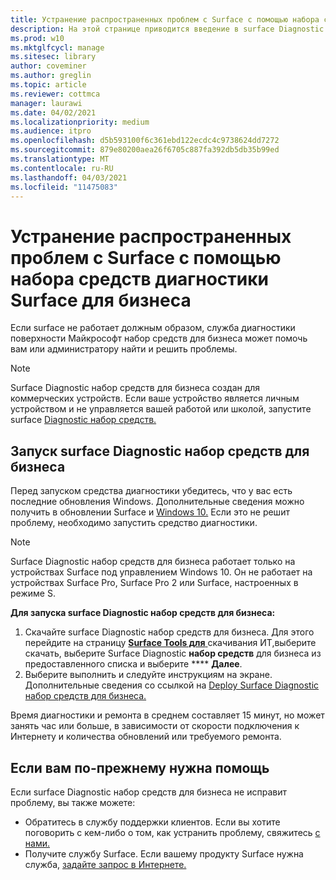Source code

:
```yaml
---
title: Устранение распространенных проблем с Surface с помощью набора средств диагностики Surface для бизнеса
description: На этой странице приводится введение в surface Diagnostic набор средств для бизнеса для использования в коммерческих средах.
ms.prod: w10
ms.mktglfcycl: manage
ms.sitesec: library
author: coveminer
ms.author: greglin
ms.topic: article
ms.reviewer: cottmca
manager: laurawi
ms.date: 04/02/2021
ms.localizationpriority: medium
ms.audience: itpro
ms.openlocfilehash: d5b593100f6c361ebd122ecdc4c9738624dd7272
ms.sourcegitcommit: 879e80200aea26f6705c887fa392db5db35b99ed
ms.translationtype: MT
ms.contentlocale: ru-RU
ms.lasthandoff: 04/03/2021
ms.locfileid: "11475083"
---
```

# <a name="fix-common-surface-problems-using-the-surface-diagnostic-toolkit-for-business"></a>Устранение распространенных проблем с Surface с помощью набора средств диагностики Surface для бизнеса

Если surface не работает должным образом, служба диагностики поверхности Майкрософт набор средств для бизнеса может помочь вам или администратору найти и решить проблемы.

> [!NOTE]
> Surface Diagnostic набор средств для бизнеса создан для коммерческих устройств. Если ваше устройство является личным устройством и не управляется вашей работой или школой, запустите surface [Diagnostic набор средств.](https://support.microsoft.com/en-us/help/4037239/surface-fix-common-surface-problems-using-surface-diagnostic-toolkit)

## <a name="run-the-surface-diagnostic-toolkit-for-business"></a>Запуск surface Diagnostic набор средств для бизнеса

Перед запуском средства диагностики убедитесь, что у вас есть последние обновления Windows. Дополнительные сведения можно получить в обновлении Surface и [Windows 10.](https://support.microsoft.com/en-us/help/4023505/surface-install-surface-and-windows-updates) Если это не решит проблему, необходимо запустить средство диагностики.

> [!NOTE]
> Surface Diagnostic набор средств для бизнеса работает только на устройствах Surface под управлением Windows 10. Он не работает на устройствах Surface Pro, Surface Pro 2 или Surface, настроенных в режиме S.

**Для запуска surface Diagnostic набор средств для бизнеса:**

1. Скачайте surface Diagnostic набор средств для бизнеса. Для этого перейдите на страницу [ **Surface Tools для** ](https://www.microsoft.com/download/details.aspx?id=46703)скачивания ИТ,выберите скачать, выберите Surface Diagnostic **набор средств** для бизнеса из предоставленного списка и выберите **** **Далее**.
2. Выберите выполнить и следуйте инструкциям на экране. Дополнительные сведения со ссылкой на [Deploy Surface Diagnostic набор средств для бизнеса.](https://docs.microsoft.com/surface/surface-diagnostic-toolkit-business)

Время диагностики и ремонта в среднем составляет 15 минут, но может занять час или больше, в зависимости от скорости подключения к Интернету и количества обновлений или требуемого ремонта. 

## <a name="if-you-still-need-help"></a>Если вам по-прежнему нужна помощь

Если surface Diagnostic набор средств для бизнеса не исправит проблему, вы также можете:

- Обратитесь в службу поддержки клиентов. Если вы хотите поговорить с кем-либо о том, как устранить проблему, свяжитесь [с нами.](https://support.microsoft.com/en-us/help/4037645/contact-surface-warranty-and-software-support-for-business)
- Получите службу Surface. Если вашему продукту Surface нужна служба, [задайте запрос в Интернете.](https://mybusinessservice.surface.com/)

★ ★ ★ ★

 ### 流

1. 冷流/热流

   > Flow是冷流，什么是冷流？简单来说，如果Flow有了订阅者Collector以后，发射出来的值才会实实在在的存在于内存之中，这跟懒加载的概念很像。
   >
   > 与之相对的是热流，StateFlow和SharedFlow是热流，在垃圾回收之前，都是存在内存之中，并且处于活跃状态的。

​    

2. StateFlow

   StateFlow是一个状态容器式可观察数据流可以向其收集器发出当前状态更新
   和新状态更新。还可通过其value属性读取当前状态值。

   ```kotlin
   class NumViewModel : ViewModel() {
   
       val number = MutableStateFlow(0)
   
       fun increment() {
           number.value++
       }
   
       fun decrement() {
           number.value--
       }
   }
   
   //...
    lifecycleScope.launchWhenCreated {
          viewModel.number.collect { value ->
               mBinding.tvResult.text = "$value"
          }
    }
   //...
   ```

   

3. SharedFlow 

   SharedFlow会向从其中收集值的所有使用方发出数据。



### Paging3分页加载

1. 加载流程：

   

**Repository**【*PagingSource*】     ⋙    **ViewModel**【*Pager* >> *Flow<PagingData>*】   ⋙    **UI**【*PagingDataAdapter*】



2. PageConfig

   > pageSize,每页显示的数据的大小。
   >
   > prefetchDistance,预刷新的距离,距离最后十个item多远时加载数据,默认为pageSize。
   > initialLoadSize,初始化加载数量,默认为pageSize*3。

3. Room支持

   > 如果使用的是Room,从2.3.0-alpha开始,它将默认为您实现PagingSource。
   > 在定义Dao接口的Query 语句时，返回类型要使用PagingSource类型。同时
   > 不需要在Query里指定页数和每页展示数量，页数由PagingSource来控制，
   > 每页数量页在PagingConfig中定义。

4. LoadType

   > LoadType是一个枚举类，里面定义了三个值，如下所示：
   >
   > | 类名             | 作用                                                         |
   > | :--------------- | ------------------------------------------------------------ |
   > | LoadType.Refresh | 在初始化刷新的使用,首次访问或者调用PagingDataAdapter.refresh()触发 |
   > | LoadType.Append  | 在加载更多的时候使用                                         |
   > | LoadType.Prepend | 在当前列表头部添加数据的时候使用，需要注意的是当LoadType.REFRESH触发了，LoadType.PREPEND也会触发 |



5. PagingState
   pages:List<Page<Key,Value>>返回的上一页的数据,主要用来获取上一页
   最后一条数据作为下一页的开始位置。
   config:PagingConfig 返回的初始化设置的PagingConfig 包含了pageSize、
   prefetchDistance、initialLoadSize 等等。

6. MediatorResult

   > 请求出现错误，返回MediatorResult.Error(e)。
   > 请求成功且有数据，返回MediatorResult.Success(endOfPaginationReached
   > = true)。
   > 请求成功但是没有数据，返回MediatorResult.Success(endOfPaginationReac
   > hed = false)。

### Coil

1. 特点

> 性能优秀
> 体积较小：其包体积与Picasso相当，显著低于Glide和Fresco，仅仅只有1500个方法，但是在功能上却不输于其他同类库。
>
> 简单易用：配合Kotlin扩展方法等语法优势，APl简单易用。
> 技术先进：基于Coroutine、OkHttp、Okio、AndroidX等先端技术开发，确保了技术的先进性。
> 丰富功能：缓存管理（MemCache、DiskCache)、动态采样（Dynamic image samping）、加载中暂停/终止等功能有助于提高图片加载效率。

★ ★ ★ ★

◆ **REQUIREMENT**
Where does "коммерческих" appear in the records above? Copy every line that has it.

◆ **RESPONSE BELOW**
description: На этой странице приводится введение в surface Diagnostic набор средств для бизнеса для использования в коммерческих средах.
> Surface Diagnostic набор средств для бизнеса создан для коммерческих устройств. Если ваше устройство является личным устройством и не управляется вашей работой или школой, запустите surface [Diagnostic набор средств.](https://support.microsoft.com/en-us/help/4037239/surface-fix-common-surface-problems-using-surface-diagnostic-toolkit)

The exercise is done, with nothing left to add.